Un broche final a la altura
Y llegó el momento. Después de tres días de intenso trabajo y buen cine, llegó la hora de dar por finalizada la primera edición del Americana Film Fest con la única película de toda la programación que tiene distribución en España (Betta Pictures la estrena el 20 de junio), 'Ain't them bodies saints' de David Lowery. No encontraría mejor película en la programación del festival que 'Ain't them bodies saints' para poner el punto y final. El filme de Lowery se trata de un neo-western crepuscular en el Texas de los 70' sobre dos amantes (Casey Affleck y Rooney Mara) separados por la Justícia que esperan el día de reencontrarse.

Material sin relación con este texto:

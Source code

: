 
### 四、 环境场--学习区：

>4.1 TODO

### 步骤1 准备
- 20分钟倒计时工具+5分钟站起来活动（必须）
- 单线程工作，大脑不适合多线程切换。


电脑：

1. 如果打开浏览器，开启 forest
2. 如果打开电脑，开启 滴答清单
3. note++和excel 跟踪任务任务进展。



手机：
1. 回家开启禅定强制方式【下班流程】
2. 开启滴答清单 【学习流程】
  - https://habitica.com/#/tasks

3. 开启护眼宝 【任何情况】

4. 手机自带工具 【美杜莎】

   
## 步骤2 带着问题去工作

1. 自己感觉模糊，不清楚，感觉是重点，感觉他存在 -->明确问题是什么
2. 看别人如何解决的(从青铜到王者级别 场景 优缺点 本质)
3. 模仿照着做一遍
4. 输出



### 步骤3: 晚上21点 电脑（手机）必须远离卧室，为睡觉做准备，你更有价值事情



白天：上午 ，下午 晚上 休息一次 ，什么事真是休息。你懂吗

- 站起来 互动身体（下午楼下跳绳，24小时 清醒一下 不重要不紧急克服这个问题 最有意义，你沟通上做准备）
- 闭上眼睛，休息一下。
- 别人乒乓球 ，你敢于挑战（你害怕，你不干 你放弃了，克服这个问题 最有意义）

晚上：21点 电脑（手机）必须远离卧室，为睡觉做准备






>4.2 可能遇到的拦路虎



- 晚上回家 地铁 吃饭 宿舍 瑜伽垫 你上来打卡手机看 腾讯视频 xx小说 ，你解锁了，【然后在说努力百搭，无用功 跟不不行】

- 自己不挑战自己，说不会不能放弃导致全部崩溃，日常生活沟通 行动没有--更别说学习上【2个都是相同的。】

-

Con un fuerte regusto al whiskey que se servía en las tabernas de los western de los 60' y el peso de toda esa tradición de parejas fugitivas del cine negro condenadas a la tragedia, el filme, por su tratamiento visual y temático, evoca claramente a 'Malas tierras' de Terrence Malick, pero a mí me gusta más pensar que sería la lovestory que Sam Peckinpah hubiera rodado de haber hecho cine en el s. XXI y tener una steadycam a mano. Él es una versión apocada y serena del McQueen de 'La huída' o el Warren Beatty de 'Bonnie & Clyde', condenado por sus pecados a vagar por Texas en busca de su amor perdido. Ella, por el contrario, es como una mustia y frágil versión de Faye Dunaway a la espera de su amado. Ambos son el resultado de lo que hubiera pasado si Bonnie y Clyde hubieran sido separados por el destino.
Esto es todo lo que ha dado de sí la magnífica primera edición del Americana Film Fest que ha agotado entradas en 8 de las 12 sesiones que ha programado. Buen cine, buen ambiente y, ahora, sólo queda esperar un año para volver a vivir la experiencia. Larga vida al Americana Film Festival.